Но он никогда не говорил, какие именно. Бывало, что учитель на несколько дней покидал вежливо предоставленную им хижину, возвращался под утро, все с тем же отсутствующим выражением лица и, как ни в чем не бывало, расспрашивал о новостях и просил расчетные листы. Юноша понимал, что жрец уходит куда-то далеко из деревни, но проследить за ним не решался. Когда-то давно он может еще и хотел узнать о делах Падре, но тот с легкостью разгадывал все его планы и лишь тяжело вздыхал.
– Сейчас не время.
Но время так и не приходило. Вопросы накапливались огромным комом, и постоянно появлялись новые. Ученики жрецов, спустя годы обучения, могли подать прошение в магистериум, чтобы также возглавить ряды этой сложной профессии. Но юноша не имел на это никакого права. У него нет ни единого шанса, чтобы когда-либо стать настоящим жрецом, и войти в магистериум с высоко поднятой головой, как это делал его учитель. Зачем Падре держит его подле себя уже столько лет? Этот вопрос его мучал больше всего.

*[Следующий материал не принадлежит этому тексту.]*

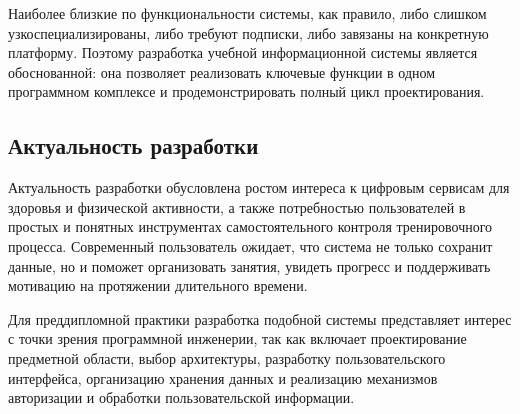 Наиболее близкие по функциональности системы, как правило, либо слишком узкоспециализированы, либо требуют подписки, либо завязаны на конкретную платформу. Поэтому разработка учебной информационной системы является обоснованной: она позволяет реализовать ключевые функции в одном программном комплексе и продемонстрировать полный цикл проектирования.

\subsection{Актуальность разработки}

Актуальность разработки обусловлена ростом интереса к цифровым сервисам для здоровья и физической активности, а также потребностью пользователей в простых и понятных инструментах самостоятельного контроля тренировочного процесса. Современный пользователь ожидает, что система не только сохранит данные, но и поможет организовать занятия, увидеть прогресс и поддерживать мотивацию на протяжении длительного времени.

Для преддипломной практики разработка подобной системы представляет интерес с точки зрения программной инженерии, так как включает проектирование предметной области, выбор архитектуры, разработку пользовательского интерфейса, организацию хранения данных и реализацию механизмов авторизации и обработки пользовательской информации.

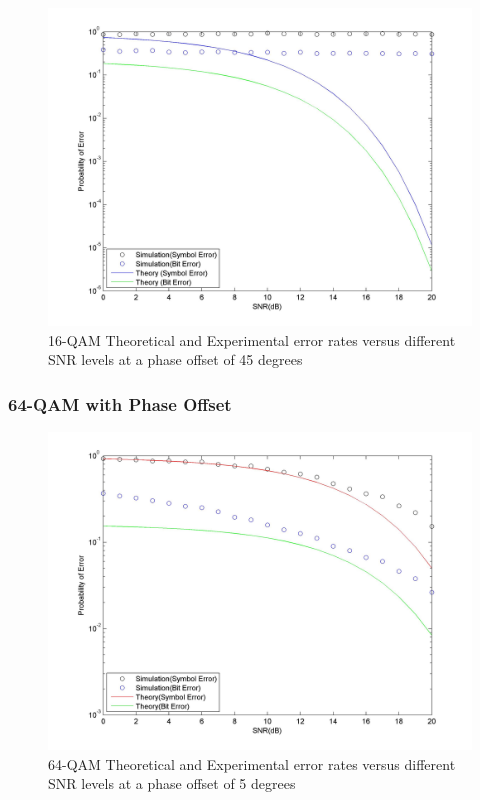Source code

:\documentclass[]{article}
\begin{document}
\begin{figure}[H]
\centering
\hspace*{-2cm}\includegraphics[width=1.3\textwidth]{qam16SNRpo4.jpg}
\caption{16-QAM Theoretical and Experimental error rates versus different SNR levels at a phase offset of 45 degrees }
\end{figure}

\subsubsection{64-QAM with Phase Offset}
\label{qam64_phase}
\begin{figure}[H]
\centering
\hspace*{-2cm}\includegraphics[width=1.3\textwidth]{qam64SNRpo1.jpg}
\caption{64-QAM Theoretical and Experimental error rates versus different SNR levels at a phase offset of 5 degrees }
\end{figure}
\end{document}
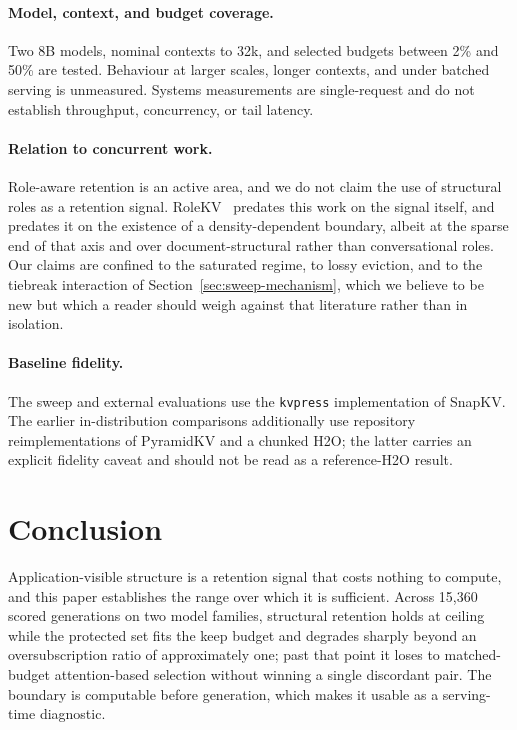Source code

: \paragraph{Model, context, and budget coverage.}
Two 8B models, nominal contexts to 32k, and selected budgets between 2\% and
50\% are tested.  Behaviour at larger scales, longer contexts, and under batched
serving is unmeasured.  Systems measurements are single-request and do not
establish throughput, concurrency, or tail latency.

\paragraph{Relation to concurrent work.}
Role-aware retention is an active area, and we do not claim the use of
structural roles as a retention signal.  RoleKV~\cite{rolekv} predates this work
on the signal itself, and~\cite{structrolebias} predates it on the existence of
a density-dependent boundary, albeit at the sparse end of that axis and over
document-structural rather than conversational roles.  Our claims are confined
to the saturated regime, to lossy eviction, and to the tiebreak interaction of
Section~\ref{sec:sweep-mechanism}, which we believe to be new but which a reader
should weigh against that literature rather than in isolation.

\paragraph{Baseline fidelity.}
The sweep and external evaluations use the \texttt{kvpress} implementation of
SnapKV.  The earlier in-distribution comparisons additionally use repository
reimplementations of PyramidKV and a chunked H2O; the latter carries an explicit
fidelity caveat and should not be read as a reference-H2O result.

\section{Conclusion}
\label{sec:conclusion}

Application-visible structure is a retention signal that costs nothing to
compute, and this paper establishes the range over which it is sufficient.
Across 15{,}360 scored generations on two model families, structural retention
holds at ceiling while the protected set fits the keep budget and degrades
sharply beyond an oversubscription ratio of approximately one; past that point
it loses to matched-budget attention-based selection without winning a single
discordant pair.  The boundary is computable before generation, which makes it
usable as a serving-time diagnostic.

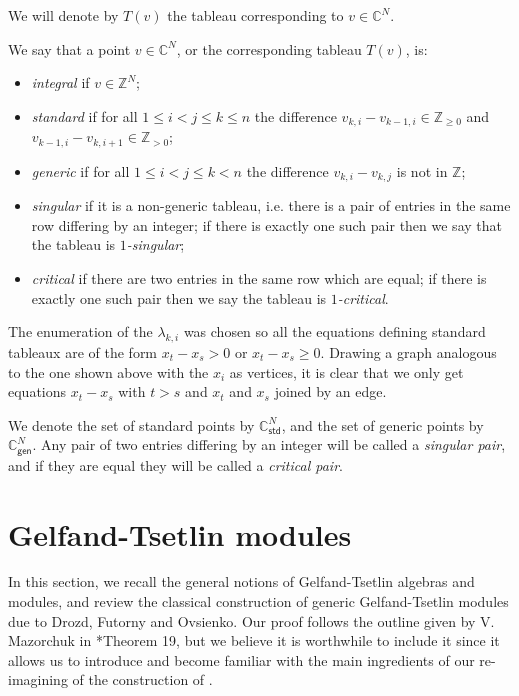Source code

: \documentclass[11pt,fleqn]{article}
\newcommand\CC{\mathbb C}
\newcommand\ZZ{\mathbb Z}
\newcommand\gen{\mathsf{gen}}
\newcommand\std{\mathsf{std}}
\begin{document}
We will denote by $T(v)$ the tableau corresponding to $v \in \CC^N$.
\begin{Definition}
\label{D:various-tableaux}
We say that a point $v \in \CC^N$, or the corresponding tableau $T(v)$, is:
\begin{itemize}
\item \emph{integral} if $v \in \ZZ^{N}$;

\item \emph{standard} if for all $1 \leq i < j \leq k \leq n$ the difference 
$v_{k,i}-v_{k-1,i} \in \ZZ_{\geq 0}$ and $v_{k-1,i}-v_{k,i+1} \in \ZZ_{>0}$;

\item \emph{generic} if for all $1 \leq i < j \leq k < n$ the difference 
$v_{k,i}-v_{k,j}$ is not in $\ZZ$;

\item \emph{singular} if it is a non-generic tableau, i.e. there is a pair of 
entries in the same row differing by an integer; if there is exactly one such 
pair then we say that the tableau is \emph{$1$-singular};

\item \emph{critical} if there are two entries in the same row which are 
equal; if there is exactly one such pair then we say the tableau is
\emph{$1$-critical}.
\end{itemize}
\end{Definition}
The enumeration of the $\lambda_{k,i}$ was chosen so all the equations defining
standard tableaux are of the form $x_t - x_s > 0$ or $x_t - x_s \geq 0$. 
Drawing a graph analogous to the one shown above with the $x_i$ as vertices, 
it is clear that we only get equations $x_t - x_s$ with $t>s$ and $x _t$ and 
$x_s$ joined by an edge.

We denote the set of standard points by $\CC^N_\std$, and the set of generic 
points by $\CC^N_\gen$. Any pair of two entries differing by an integer will
be called a \emph{singular pair}, and if they are equal they will be called
a \emph{critical pair}. 

\section{Gelfand-Tsetlin modules}
In this section, we recall the general notions of Gelfand-Tsetlin algebras and 
modules, and review the classical construction of generic Gelfand-Tsetlin 
modules due to Drozd, Futorny and Ovsienko. Our proof follows the outline 
given by V. Mazorchuk in \cite{Maz-GT-cats}*{Theorem 19}, but we believe it is 
worthwhile to include it since it allows us to introduce and become familiar 
with the main ingredients of our re-imagining of the construction of 
\cite{FGR-singular-gt}.
\end{document}

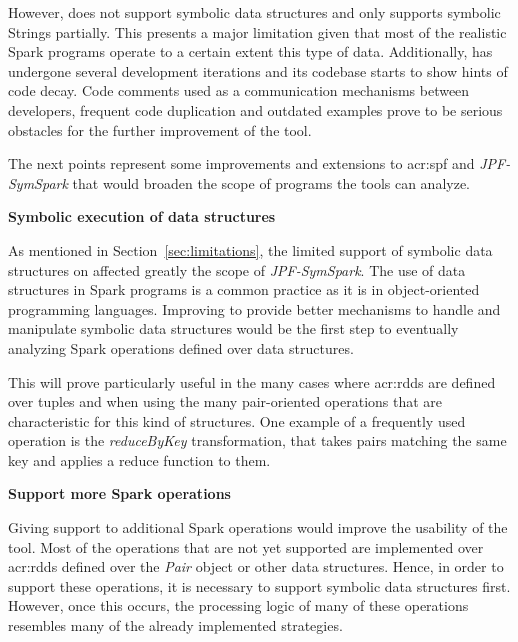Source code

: \begin{enumerate}
	However, \spf{} does not support symbolic data structures and only supports symbolic Strings partially. This presents a major limitation given that most of the realistic Spark programs operate to a certain extent this type of data. Additionally, \spf{} has undergone several development iterations and its codebase starts to show hints of code decay. Code comments used as a communication mechanisms between developers, frequent code duplication and outdated examples prove to be serious obstacles for the further improvement of the tool.
	
\end{enumerate}

\label{sec:future}


The next points represent some improvements and extensions to \acrlong{acr:spf} and \textit{JPF-SymSpark} that would broaden the scope of programs the tools can analyze.

\textbf{Symbolic execution of data structures}

As mentioned in Section~\ref{sec:limitations}, the limited support of symbolic data structures on \spf{} affected greatly the scope of \textit{JPF-SymSpark}. The use of data structures in Spark programs is a common practice as it is in object-oriented programming languages. Improving \spf{} to provide better mechanisms to handle and manipulate symbolic data structures would be the first step to eventually analyzing Spark operations defined over data structures.

This will prove particularly useful in the many cases where \acrshort{acr:rdd}s are defined over tuples and when using the many pair-oriented operations that are characteristic for this kind of structures. One example of a frequently used operation is the \textit{reduceByKey} transformation, that takes pairs matching the same key and applies a reduce function to them.

\textbf{Support more Spark operations}

Giving support to additional Spark operations would improve the usability of the tool. Most of the operations that are not yet supported are implemented over \acrshort{acr:rdd}s defined over the \textit{Pair} object or other data structures. Hence, in order to support these operations, it is necessary to support symbolic data structures first. However, once this occurs, the processing logic of many of these operations resembles many of the already implemented strategies.

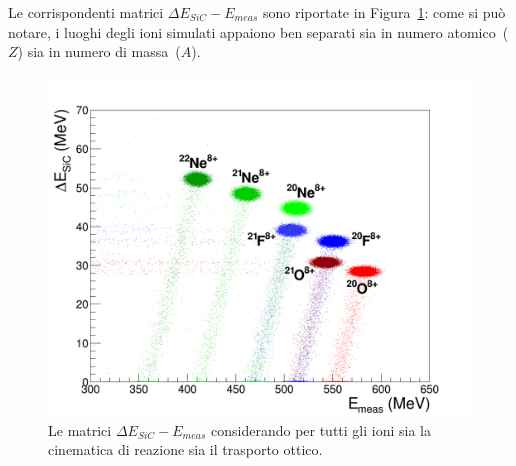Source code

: 





Le corrispondenti matrici $\Delta E_{SiC} - E_{meas}$ sono riportate in Figura~\ref{fig:deltaE_Emeas_PID}: come si può notare, i luoghi degli ioni simulati appaiono ben separati sia in numero atomico~($Z$) sia in numero di massa~($A$).
\begin{figure} [!p]
	\centering
	\includegraphics[width=\textwidth, keepaspectratio]{Grafici_Tesi2/PIDnew/deltaE_Emeas_quadrata_menoeventi.png}
	\caption{Le matrici $\Delta E_{SiC} - E_{meas}$ considerando per tutti gli ioni sia la cinematica di reazione sia il trasporto ottico.} \label{fig:deltaE_Emeas_PID}
\end{figure}
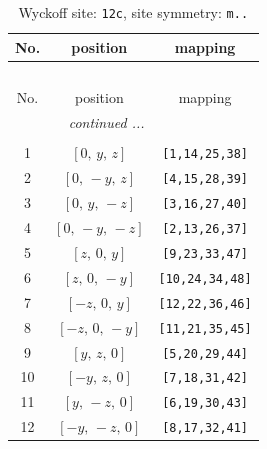 \documentclass[fleqn,8pt]{jsarticle}
\begin{document}
\begin{longtable}{ccc}
\caption{Wyckoff site: {\tt 12c}, site symmetry: {\tt m..}}
 \\
 \hline \hline
No. & position & mapping \\ \hline \endfirsthead

\multicolumn{2}{l}{\tablename\ \thetable{}} \\
 \hline \hline
No. & position & mapping \\ \hline \endhead

 \hline \hline
\multicolumn{2}{r}{\footnotesize\it continued ...} \\ \endfoot

 \hline \hline
\multicolumn{2}{r}{} \\ \endlastfoot

1 & $\left[ 0,\, y,\, z \right]$ & {\tt [1,14,25,38]} \\ \hline
2 & $\left[ 0,\, - y,\, z \right]$ & {\tt [4,15,28,39]} \\ \hline
3 & $\left[ 0,\, y,\, - z \right]$ & {\tt [3,16,27,40]} \\ \hline
4 & $\left[ 0,\, - y,\, - z \right]$ & {\tt [2,13,26,37]} \\ \hline
5 & $\left[ z,\, 0,\, y \right]$ & {\tt [9,23,33,47]} \\ \hline
6 & $\left[ z,\, 0,\, - y \right]$ & {\tt [10,24,34,48]} \\ \hline
7 & $\left[ - z,\, 0,\, y \right]$ & {\tt [12,22,36,46]} \\ \hline
8 & $\left[ - z,\, 0,\, - y \right]$ & {\tt [11,21,35,45]} \\ \hline
9 & $\left[ y,\, z,\, 0 \right]$ & {\tt [5,20,29,44]} \\ \hline
10 & $\left[ - y,\, z,\, 0 \right]$ & {\tt [7,18,31,42]} \\ \hline
11 & $\left[ y,\, - z,\, 0 \right]$ & {\tt [6,19,30,43]} \\ \hline
12 & $\left[ - y,\, - z,\, 0 \right]$ & {\tt [8,17,32,41]} \\
\end{longtable}
\renewcommand{\arraystretch}{1.2}
\end{document}
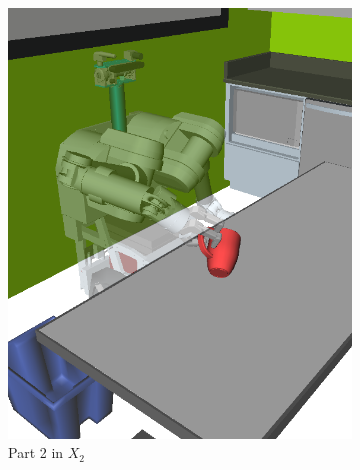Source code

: {\begin{figure}[t]
\begin{widepage}
\begin{center}
\begin{subfigure}[t]{0.19\linewidth}
\includegraphics[width=\columnwidth]{figs/testherb-c.png}
\caption{Part 2 in $X_2$}
\end{subfigure}
\begin{subfigure}[t]{0.19\linewidth}
\centering

\end{subfigure}
\end{center}
\end{widepage}
\end{figure}}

Возможно юноша бы и не поддался таким неприятным мыслям, но день выдался на редкость скверным. Учитель послал его с посылкой для местного трактирщика, а тот послал его, но уже просто так. При этом, ничего не заплатив, естественно. Тоже самое случилось и в лавке булочника, только там он вместо обещанных денег получил грязным полотенцем по лицу. Щеку до сих пор немного жгло.
Позже, когда вместе с ним придет и Падре, они обязательно все заплатят и вежливо извинятся, скажут, мол, он сам виноват. А в следующий раз все по новой. В городах дела обстояли немного лучше, там просто старались не обращать на беловолосого юношу никакого внимания, он был для них не интереснее дерева или же пыли на дороге. Лишь изредка парень ловил на себе вопрошающие и недовольные взгляды. Именно поэтому ему так хотелось поскорее убраться с этой глухой деревни, только вот их небольшая остановка затянулась уже более чем на три недели.
Юноша вдруг напрягся: кто-то быстрым шагом приближался к берегу, прямиком к тому месту, где он, сидя в тени большого дерева, кидал в реку мелкие камни. Если он сейчас встанет, то его наверняка заметят. Может этот путник пройдет мимо, зачем зря рисковать? Юноша подогнул ноги и принялся ждать. К его великому сожалению, шаги лишь приближались, а голоса людей становились громче, так, что теперь он без труда смог их узнать: один принадлежал Элизе, местной красавице, которая была помолвлена с сыном трактирщика, только вот второй грубый голос был совсем не его. Вроде бы этого парня звали Хель, и работает он пахарем в поле. Пару раз им уже приходилось сталкиваться, и тот не терял удачной возможности, отпустить несколько шуточек в адрес Падре и его ученика. На этом их знакомство и заканчивалось.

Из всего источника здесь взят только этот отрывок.